Where would this be useful? Well, this all came up yesterday when I received an IM (via Adium). I had my IM windows split up across two screens so I had to scan around a bit to find out which window had the new message. Though the window was on the screen to the left, the audio alert made me look at the main screen since the sound was centered straight ahead. It would be great to see an idea like this implemented in Adium and I’ve filed a feature request with them for their consideration. It’s ticket #11292 so you don’t go and submit a duplicate request.

It would be interesting to see more use of this in user interfaces out there. I don’t want to encourage people to add sounds to their apps if they weren’t already using them but for those that are, it’s something to consider. Overall, the effect is quite subtle but with some tweaking, it can be quite effective.

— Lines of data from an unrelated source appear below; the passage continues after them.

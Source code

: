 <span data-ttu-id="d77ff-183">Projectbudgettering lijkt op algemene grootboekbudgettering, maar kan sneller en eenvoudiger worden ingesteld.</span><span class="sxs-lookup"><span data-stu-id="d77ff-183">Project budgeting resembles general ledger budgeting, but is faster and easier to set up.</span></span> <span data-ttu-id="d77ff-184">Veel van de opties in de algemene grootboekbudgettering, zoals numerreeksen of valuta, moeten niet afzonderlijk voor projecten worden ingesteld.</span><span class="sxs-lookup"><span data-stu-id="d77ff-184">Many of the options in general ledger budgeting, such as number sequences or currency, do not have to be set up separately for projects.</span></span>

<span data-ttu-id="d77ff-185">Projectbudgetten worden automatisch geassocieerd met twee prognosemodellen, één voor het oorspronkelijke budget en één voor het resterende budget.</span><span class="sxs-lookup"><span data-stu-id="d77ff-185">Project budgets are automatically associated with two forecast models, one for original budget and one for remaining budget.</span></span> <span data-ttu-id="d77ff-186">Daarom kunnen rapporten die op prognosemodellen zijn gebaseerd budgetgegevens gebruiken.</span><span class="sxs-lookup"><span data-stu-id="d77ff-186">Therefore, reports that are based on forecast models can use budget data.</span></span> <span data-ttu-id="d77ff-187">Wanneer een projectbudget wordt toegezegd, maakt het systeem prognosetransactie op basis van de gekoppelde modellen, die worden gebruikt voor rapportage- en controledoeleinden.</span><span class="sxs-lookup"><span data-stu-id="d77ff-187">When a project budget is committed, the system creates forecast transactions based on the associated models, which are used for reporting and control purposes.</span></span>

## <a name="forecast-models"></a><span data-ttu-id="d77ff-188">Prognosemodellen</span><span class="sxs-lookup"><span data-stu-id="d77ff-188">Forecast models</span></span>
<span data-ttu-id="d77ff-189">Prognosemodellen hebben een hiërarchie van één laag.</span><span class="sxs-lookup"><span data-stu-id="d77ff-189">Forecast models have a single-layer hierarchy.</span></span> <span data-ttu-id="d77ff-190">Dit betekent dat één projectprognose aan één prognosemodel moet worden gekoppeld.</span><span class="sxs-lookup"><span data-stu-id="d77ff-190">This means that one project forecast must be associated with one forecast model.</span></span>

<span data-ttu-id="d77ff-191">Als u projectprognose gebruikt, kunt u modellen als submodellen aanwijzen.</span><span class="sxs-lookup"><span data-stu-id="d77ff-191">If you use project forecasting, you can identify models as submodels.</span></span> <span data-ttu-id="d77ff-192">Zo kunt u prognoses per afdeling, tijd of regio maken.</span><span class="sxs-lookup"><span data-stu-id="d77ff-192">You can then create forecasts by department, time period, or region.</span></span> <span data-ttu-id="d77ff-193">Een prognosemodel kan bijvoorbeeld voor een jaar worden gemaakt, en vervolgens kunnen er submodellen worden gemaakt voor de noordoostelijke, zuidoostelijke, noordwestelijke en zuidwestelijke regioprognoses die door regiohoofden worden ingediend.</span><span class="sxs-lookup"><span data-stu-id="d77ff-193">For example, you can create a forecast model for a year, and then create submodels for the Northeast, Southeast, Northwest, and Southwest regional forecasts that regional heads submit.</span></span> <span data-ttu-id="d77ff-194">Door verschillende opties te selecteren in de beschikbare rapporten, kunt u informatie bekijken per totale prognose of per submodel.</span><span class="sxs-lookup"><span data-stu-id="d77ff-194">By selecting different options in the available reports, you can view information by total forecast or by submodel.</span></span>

The link to download the demo program is below. Sorry, no source is provided this time. The code is a hacked together mess of stuff copied and pasted from an Apple example as I have never used OpenAL before. This can probably also be implemented in CoreAudio by adjusting the balance between the channels. If you are considering implementing something like this, email me and I’d be happy to discuss details as long as they don’t involve audio APIs since, well, I don’t know them particularly well.

Download PositionalAudioAlertTest.zip (Leopard only)

Thanks to Mike Ashe and Chris Liscio for advice on CoreAudio, which I ended up not needing as Daniel Jalkut suggested I use OpenAL instead which made things easier.

Category: Downloads, OS X, Software, User Interface 5 comments »

5 Responses to “Positional Sound in User Interfaces”

Steven Fisher
October 23rd, 2008 at 7:36 pm
That sounds really dirty to my ears, but I think that’s a problem in the AIF you picked.

Neat idea, though. A real program maybe should take into account a second monitor and make the central point between them. With the sound in my right ear, I want to look at my right display rather than the right side of my main display.
Tony Arnold
October 23rd, 2008 at 8:30 pm
This is quite seriously the coolest thing I’ve seen in a while – I’ve been wondering how I might better represent notifications from other spaces in Hyperspaces, but this might be a good approach (from one angle of course – not everyone can hear, or has decent sound output).
Gabe
October 24th, 2008 at 1:06 pm
This reminded me of my psychology of music class, where I read how the military used positional sound so that they could listen to multiple conversations at roughly the same time, as long as they were in different “3d space”.
mr_noodle
October 24th, 2008 at 2:20 pm
Steven: It does take into account multiple monitors but it treats the screen space more like a continuum so if it’s on the right screen, it should sound more to the right than something on the right of the main screen (which will still appear to be off to the right, just not as much). It definitely does need tweaking though and I’m sure one could get a better mapping of the screen space to the sound space with some focused effort.

Tony: I’d love to see what you end up doing with this in Hyperspaces. Drop me a note if you release it with positional sound in there.

Gabe: Interesting. Do you recall if this was this done in conjunction with visual input (i.e. showing a crowded room full of people talking) or just audio only? Got a link to the study?

In any case, thanks for the comments all. I’m glad you guys found it interesting.
James
July 8th, 2009 at 12:59 pm
Pulseaudio has module-position-event-sounds which does something similar.